What to produce:
Retype only what runs from the first line of the records to the line with "### HasParentProductToken", inclusive, and no pictures.

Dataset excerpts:
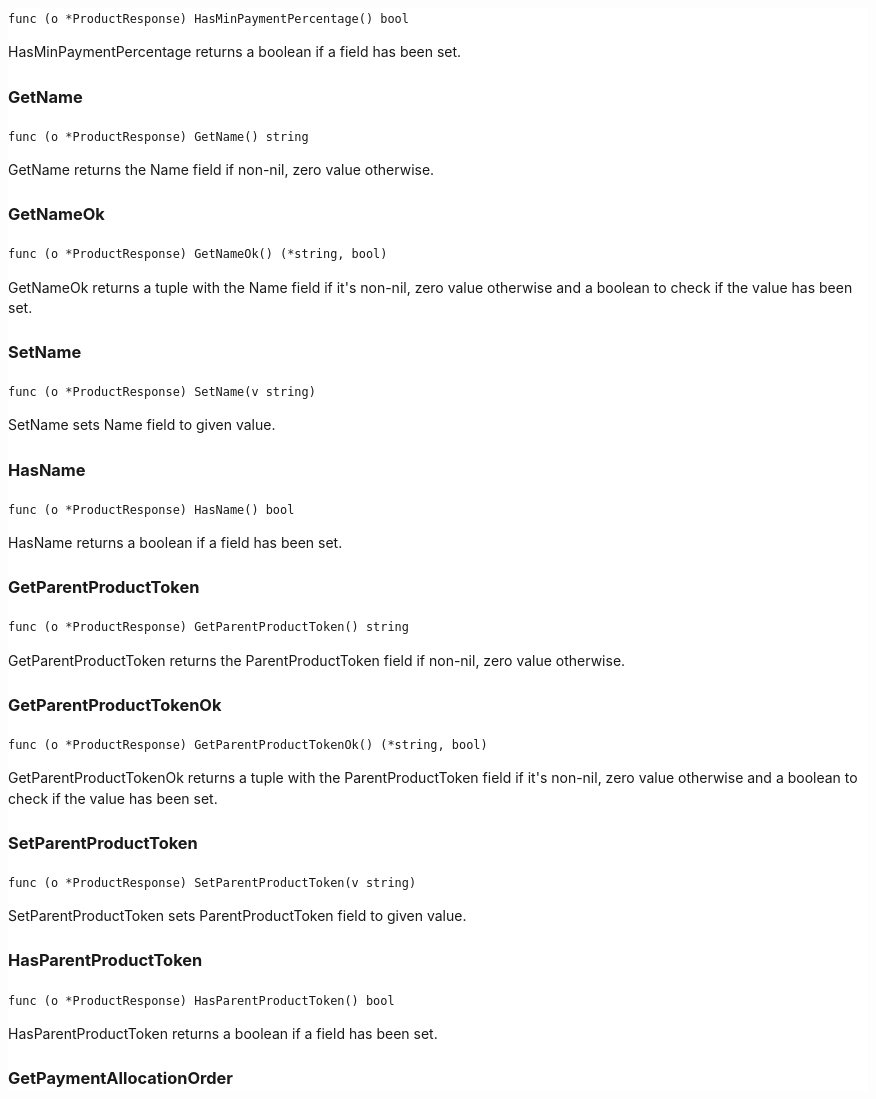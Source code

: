 `func (o *ProductResponse) HasMinPaymentPercentage() bool`

HasMinPaymentPercentage returns a boolean if a field has been set.

### GetName

`func (o *ProductResponse) GetName() string`

GetName returns the Name field if non-nil, zero value otherwise.

### GetNameOk

`func (o *ProductResponse) GetNameOk() (*string, bool)`

GetNameOk returns a tuple with the Name field if it's non-nil, zero value otherwise
and a boolean to check if the value has been set.

### SetName

`func (o *ProductResponse) SetName(v string)`

SetName sets Name field to given value.

### HasName

`func (o *ProductResponse) HasName() bool`

HasName returns a boolean if a field has been set.

### GetParentProductToken

`func (o *ProductResponse) GetParentProductToken() string`

GetParentProductToken returns the ParentProductToken field if non-nil, zero value otherwise.

### GetParentProductTokenOk

`func (o *ProductResponse) GetParentProductTokenOk() (*string, bool)`

GetParentProductTokenOk returns a tuple with the ParentProductToken field if it's non-nil, zero value otherwise
and a boolean to check if the value has been set.

### SetParentProductToken

`func (o *ProductResponse) SetParentProductToken(v string)`

SetParentProductToken sets ParentProductToken field to given value.

### HasParentProductToken

`func (o *ProductResponse) HasParentProductToken() bool`

HasParentProductToken returns a boolean if a field has been set.

### GetPaymentAllocationOrder
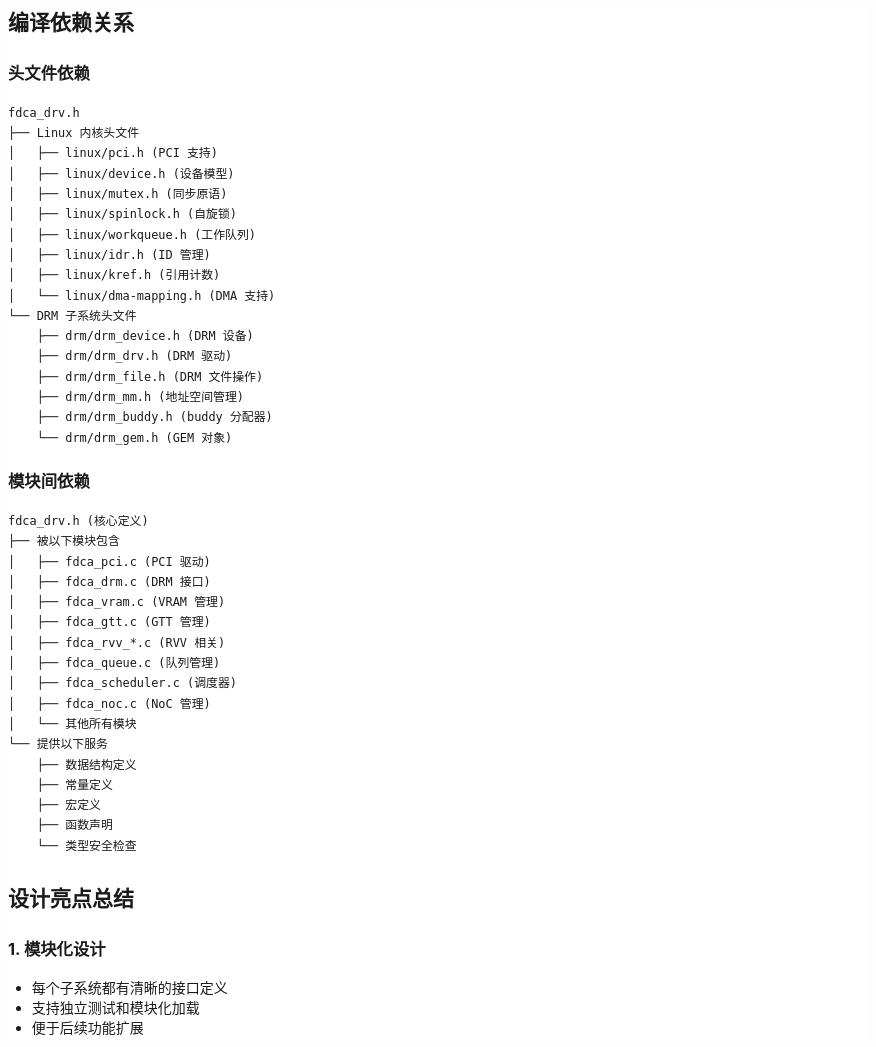 ## 编译依赖关系

### 头文件依赖

```
fdca_drv.h
├── Linux 内核头文件
│   ├── linux/pci.h (PCI 支持)
│   ├── linux/device.h (设备模型)
│   ├── linux/mutex.h (同步原语)
│   ├── linux/spinlock.h (自旋锁)
│   ├── linux/workqueue.h (工作队列)
│   ├── linux/idr.h (ID 管理)
│   ├── linux/kref.h (引用计数)
│   └── linux/dma-mapping.h (DMA 支持)
└── DRM 子系统头文件
    ├── drm/drm_device.h (DRM 设备)
    ├── drm/drm_drv.h (DRM 驱动)
    ├── drm/drm_file.h (DRM 文件操作)
    ├── drm/drm_mm.h (地址空间管理)
    ├── drm/drm_buddy.h (buddy 分配器)
    └── drm/drm_gem.h (GEM 对象)
```

### 模块间依赖

```
fdca_drv.h (核心定义)
├── 被以下模块包含
│   ├── fdca_pci.c (PCI 驱动)
│   ├── fdca_drm.c (DRM 接口)
│   ├── fdca_vram.c (VRAM 管理)
│   ├── fdca_gtt.c (GTT 管理)
│   ├── fdca_rvv_*.c (RVV 相关)
│   ├── fdca_queue.c (队列管理)
│   ├── fdca_scheduler.c (调度器)
│   ├── fdca_noc.c (NoC 管理)
│   └── 其他所有模块
└── 提供以下服务
    ├── 数据结构定义
    ├── 常量定义
    ├── 宏定义
    ├── 函数声明
    └── 类型安全检查
```

## 设计亮点总结

### 1. 模块化设计
- 每个子系统都有清晰的接口定义
- 支持独立测试和模块化加载
- 便于后续功能扩展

The completed task:
Source code

: `func (o *ProductResponse) HasMinPaymentPercentage() bool`

HasMinPaymentPercentage returns a boolean if a field has been set.

### GetName

`func (o *ProductResponse) GetName() string`

GetName returns the Name field if non-nil, zero value otherwise.

### GetNameOk

`func (o *ProductResponse) GetNameOk() (*string, bool)`

GetNameOk returns a tuple with the Name field if it's non-nil, zero value otherwise
and a boolean to check if the value has been set.

### SetName

`func (o *ProductResponse) SetName(v string)`

SetName sets Name field to given value.

### HasName

`func (o *ProductResponse) HasName() bool`

HasName returns a boolean if a field has been set.

### GetParentProductToken

`func (o *ProductResponse) GetParentProductToken() string`

GetParentProductToken returns the ParentProductToken field if non-nil, zero value otherwise.

### GetParentProductTokenOk

`func (o *ProductResponse) GetParentProductTokenOk() (*string, bool)`

GetParentProductTokenOk returns a tuple with the ParentProductToken field if it's non-nil, zero value otherwise
and a boolean to check if the value has been set.

### SetParentProductToken

`func (o *ProductResponse) SetParentProductToken(v string)`

SetParentProductToken sets ParentProductToken field to given value.

### HasParentProductToken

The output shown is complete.